Silver-nanowire filters provide clean water for the developing world

September 9, 2010

A scanning electron microscope image of the silver nanowires in which the cotton is dipped during the process of constructing a filter. The large fibers are cotton. (Yi Cui)

Stanford researchers have developed a water-purifying filter that makes the process more than 80,000 times faster than existing filters.  The key is coating the filter fabric – ordinary cotton – with nanotubes and silver nanowires, then electrifying it. The filter uses very little power, has no moving parts and could be used throughout the developing world.

Instead of physically trapping bacteria as most existing filters do, the new filter lets them flow on through with the water. But by the time the pathogens have passed through, they have also passed on, because the device kills them with an electrical field that runs through the highly conductive “nano-coated” cotton.

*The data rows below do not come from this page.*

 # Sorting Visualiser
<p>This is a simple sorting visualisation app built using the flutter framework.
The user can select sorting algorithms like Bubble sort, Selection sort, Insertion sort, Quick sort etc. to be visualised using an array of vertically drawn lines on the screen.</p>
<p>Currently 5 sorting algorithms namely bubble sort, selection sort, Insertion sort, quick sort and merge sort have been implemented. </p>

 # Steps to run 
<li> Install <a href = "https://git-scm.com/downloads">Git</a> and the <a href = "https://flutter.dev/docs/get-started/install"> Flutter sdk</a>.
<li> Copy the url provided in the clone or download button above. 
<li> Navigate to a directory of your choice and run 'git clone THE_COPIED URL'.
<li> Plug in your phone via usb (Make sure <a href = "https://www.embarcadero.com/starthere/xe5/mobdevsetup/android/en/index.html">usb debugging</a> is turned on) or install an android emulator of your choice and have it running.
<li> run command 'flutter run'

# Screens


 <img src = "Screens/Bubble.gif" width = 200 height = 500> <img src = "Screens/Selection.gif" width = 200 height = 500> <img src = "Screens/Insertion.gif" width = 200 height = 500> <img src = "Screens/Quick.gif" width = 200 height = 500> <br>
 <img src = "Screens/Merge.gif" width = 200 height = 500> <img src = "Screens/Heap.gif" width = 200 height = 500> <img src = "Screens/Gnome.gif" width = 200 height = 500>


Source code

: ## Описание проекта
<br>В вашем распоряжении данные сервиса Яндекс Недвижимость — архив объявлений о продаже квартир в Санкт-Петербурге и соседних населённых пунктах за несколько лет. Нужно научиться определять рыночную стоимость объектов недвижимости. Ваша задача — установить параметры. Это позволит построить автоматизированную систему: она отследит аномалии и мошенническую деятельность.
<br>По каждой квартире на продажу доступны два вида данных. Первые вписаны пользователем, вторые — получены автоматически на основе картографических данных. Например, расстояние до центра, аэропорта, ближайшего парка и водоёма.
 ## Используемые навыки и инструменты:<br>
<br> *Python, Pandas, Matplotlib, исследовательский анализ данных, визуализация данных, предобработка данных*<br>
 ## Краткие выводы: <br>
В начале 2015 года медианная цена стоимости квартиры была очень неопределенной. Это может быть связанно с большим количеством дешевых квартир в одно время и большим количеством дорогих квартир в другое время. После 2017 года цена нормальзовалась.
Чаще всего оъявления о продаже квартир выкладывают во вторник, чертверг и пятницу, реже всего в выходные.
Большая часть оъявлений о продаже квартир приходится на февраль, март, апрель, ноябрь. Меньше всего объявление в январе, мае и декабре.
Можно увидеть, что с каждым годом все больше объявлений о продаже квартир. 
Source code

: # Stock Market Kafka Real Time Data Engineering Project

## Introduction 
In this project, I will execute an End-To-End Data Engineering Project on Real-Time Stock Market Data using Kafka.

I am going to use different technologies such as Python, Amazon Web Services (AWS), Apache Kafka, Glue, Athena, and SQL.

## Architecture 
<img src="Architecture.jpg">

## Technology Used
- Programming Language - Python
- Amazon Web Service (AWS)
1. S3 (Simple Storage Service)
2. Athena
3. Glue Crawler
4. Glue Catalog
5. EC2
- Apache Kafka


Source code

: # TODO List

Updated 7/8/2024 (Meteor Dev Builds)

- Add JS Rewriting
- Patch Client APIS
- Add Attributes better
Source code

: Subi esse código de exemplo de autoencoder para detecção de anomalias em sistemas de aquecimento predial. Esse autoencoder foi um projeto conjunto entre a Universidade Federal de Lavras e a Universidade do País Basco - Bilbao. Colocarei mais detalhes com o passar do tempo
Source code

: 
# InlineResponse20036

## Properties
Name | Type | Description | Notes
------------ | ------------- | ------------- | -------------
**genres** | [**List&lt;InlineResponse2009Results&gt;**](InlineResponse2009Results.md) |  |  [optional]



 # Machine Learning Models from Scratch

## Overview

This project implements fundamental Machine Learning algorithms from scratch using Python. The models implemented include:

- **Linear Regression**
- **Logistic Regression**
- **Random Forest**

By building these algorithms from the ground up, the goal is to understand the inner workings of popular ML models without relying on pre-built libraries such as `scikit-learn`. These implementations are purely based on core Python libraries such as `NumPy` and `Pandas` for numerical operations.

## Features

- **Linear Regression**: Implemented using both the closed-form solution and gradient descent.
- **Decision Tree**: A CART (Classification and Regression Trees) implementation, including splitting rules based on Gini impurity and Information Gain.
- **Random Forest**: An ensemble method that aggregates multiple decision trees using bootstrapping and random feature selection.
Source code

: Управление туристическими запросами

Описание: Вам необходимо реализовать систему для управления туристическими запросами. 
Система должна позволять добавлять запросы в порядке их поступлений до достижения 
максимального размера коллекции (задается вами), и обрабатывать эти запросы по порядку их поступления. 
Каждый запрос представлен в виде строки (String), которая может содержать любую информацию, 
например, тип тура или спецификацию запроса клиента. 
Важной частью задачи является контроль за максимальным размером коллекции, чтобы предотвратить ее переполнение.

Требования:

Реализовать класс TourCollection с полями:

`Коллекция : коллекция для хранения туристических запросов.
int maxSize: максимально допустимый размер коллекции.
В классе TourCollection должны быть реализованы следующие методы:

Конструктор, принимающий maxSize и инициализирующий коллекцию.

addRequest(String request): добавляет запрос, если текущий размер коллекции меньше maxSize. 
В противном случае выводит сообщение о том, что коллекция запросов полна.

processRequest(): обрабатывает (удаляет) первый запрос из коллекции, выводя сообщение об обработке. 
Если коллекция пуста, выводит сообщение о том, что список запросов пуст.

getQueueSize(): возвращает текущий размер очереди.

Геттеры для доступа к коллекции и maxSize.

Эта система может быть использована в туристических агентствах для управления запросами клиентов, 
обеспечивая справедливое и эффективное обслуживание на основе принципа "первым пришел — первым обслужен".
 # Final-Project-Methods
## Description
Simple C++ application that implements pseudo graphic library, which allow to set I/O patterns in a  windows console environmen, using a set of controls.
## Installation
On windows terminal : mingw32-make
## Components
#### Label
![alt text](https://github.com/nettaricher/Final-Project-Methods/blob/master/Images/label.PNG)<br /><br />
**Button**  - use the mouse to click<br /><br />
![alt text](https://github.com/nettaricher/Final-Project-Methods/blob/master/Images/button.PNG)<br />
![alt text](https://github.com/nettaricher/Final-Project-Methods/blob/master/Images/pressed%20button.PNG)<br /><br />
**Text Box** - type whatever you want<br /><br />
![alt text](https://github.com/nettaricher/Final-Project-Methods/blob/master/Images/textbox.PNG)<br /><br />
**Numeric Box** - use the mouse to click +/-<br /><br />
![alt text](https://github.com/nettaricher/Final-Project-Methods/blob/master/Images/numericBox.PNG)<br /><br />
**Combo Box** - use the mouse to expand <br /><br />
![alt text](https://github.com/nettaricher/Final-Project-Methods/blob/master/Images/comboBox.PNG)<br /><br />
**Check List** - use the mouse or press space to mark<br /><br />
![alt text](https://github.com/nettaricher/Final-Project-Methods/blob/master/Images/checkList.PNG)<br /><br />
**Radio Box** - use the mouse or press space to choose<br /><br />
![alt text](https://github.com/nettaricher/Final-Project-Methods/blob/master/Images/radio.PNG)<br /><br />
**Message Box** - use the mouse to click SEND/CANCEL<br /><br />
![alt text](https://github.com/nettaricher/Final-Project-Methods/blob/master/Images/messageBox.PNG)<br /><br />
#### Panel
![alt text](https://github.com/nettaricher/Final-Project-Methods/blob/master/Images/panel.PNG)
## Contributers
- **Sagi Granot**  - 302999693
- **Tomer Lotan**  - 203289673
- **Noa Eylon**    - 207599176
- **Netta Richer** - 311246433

“This really provides a new water treatment method to kill pathogens,” said Yi Cui, an associate professor of materials science and engineering. “It can easily be used in remote areas where people don’t have access to chemical treatments such as chlorine.”

Cholera, typhoid and hepatitis are among the waterborne diseases that are a continuing problem in the developing world. Cui said the new filter could be used in water purification systems from cities to small villages.

Faster filtering by letting bacteria through

Filters that physically trap bacteria must have pore spaces small enough to keep the pathogens from slipping through, but that restricts the filters’ flow rate.

Since the new filter doesn’t trap bacteria, it can have much larger pores, allowing water to speed through at a more rapid rate.

“Our filter is about 80,000 times faster than filters that trap bacteria,” Cui said.  He is the senior author of a paper describing the research that will be published in an upcoming issue of Nano Letters.  The paper is available online now.

The larger pore spaces in Cui’s filter also keep it from getting clogged, which is a problem with filters that physically pull bacteria out of the water.

The big advantage of the nanomaterials is that their small size makes it easier for them to stick to the cotton, Cui said. The nanowires range from 40 to 100 billionths of a meter in diameter and up to 10 millionths of a meter in length.  The nanotubes were only a few millionths of a meter long and as narrow as a single billionth of a meter. Because the nanomaterials stick so well, the nanotubes create a smooth, continuous surface on the cotton fibers. The longer nanowires generally have one end attached with the nanotubes and the other end branching off, poking into the void space between cotton fibers.

“With a continuous structure along the length, you can move the electrons very efficiently and really make the filter very conducting,” he said. “That means the filter requires less voltage.”

The research was funded by the King Abdullah University of Science and Technology (KAUST).